The National Association of Realtors said on Friday existing home sales increased 5 percent month over month to an annual rate of 4.61 million units.
November's sales pace was revised down to a 4.39 million-unit pace, previously reported as a 4.42 million-unit rate.
Economists polled by Reuters had expected sales to rise to a 4.65 million-unit sales pace. Sales in December were up 3.6 percent from a year ago. A total of 4.26 million homes were sold in 2011, up 1.7 percent from the prior year.
"A sector of the economy that has been a large weight on growth has started to stabilize over the last few months and we will continue to look for momentum in 2012," said John Doyle, currency strategist at Tempus Consulting in Washington.

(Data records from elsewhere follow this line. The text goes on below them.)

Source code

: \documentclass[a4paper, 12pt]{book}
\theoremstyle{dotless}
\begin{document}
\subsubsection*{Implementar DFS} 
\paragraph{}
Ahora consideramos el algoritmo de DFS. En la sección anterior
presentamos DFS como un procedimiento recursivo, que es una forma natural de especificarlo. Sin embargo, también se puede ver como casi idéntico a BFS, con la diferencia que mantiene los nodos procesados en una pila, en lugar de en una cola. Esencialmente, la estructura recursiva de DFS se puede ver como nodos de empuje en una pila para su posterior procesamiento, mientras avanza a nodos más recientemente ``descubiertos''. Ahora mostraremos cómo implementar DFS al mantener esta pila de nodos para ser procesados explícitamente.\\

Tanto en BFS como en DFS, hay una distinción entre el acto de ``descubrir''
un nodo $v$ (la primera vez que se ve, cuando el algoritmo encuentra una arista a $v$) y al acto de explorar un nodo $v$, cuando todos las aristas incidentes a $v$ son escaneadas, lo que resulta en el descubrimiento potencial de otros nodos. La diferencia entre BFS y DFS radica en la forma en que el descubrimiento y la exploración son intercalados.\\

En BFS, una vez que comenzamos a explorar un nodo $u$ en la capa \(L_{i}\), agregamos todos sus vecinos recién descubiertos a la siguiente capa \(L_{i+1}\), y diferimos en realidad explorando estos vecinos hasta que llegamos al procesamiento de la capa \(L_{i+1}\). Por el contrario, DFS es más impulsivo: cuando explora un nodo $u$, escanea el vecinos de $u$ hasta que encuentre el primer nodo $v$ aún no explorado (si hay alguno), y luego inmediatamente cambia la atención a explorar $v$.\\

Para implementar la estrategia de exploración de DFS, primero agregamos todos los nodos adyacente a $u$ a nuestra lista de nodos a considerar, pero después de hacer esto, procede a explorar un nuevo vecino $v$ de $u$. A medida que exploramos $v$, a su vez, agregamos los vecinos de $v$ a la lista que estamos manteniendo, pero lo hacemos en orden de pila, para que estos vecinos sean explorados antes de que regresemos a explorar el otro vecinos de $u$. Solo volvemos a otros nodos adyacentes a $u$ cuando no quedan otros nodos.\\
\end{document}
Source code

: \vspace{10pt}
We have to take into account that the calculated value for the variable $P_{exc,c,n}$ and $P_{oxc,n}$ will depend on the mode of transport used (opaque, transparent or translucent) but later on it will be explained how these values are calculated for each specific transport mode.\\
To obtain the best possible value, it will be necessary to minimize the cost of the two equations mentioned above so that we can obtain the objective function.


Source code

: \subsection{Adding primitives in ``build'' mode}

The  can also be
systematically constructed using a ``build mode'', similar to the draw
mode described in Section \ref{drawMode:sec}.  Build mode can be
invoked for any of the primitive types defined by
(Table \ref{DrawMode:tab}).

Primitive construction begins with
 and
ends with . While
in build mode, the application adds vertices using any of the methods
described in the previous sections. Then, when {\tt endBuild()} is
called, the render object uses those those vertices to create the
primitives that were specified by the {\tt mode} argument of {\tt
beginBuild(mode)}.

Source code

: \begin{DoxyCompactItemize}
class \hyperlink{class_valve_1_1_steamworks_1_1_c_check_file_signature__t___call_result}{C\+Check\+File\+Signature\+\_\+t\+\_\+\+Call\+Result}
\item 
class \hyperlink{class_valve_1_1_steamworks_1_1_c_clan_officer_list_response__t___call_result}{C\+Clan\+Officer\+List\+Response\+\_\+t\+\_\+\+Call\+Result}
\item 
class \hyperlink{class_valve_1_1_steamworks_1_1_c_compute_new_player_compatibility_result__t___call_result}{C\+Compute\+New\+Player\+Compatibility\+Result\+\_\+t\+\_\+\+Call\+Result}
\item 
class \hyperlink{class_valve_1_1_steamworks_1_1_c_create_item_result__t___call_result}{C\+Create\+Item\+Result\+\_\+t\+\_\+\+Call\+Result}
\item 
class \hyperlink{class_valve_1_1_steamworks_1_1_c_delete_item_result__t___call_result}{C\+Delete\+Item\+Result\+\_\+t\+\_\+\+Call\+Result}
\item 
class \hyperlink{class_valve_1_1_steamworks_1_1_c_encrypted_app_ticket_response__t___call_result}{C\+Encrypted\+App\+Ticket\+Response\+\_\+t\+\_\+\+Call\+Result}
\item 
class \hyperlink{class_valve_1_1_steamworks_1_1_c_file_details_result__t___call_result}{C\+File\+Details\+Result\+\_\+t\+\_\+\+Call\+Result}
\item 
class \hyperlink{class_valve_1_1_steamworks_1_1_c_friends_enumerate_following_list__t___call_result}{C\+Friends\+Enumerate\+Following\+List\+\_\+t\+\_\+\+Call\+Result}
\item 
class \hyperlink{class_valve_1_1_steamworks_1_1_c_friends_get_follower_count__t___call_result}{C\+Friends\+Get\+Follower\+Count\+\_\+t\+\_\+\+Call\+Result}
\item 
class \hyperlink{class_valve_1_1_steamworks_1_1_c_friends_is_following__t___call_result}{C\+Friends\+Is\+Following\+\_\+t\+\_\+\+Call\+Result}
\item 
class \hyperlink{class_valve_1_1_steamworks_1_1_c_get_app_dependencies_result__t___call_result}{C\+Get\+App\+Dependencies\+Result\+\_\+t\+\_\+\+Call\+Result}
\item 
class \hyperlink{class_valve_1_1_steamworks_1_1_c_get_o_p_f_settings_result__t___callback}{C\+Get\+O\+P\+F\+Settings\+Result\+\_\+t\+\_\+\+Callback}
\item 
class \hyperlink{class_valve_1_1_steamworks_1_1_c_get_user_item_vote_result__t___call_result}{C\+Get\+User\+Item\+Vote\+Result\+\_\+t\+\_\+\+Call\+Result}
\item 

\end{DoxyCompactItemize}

The third straight month of gains in sales added to hopes that a tentative recovery in the housing market was starting to take shape, but progress will be painfully slow given a glut of unsold properties that is weighing down on prices.
Data this week showed single-family home starts rose for a third straight month in December and optimism among builders this month was the highest in four-and-a-half years.
But the sector, responsible for the 2007-09 recession, remains challenged by an oversupply of homes amid an 8.5 percent unemployment rate. In addition, declining prices have left many Americans with homes that are worth less than their mortgages.
But there are tentative signs of improvement. There were 2.38 million unsold homes on the market last month, the fewest since March 2005. That represented a 6.2 months' supply at December's sales pace, the lowest since April 2006, and compared to 7.2 months' supply in November.
However, the inventory of unsold homes tends to decline in winter. A supply of 6 months is generally considered as ideal and anything above indicates further declines in house prices. The median sales price fell 2.5 percent to $164,500 from a year ago.
Sales last month rose across all four regions, with gains in both the multifamily home and single-family home segments.
Single family home sales rose 4.6 percent, while multi-family dwellings advanced 8.7 percent.
But the road to recovery will be bumpy. Distressed properties, foreclosures and short sales which typically occur at deep discounts, accounted for 32 percent of overall sales last month, little changed from November.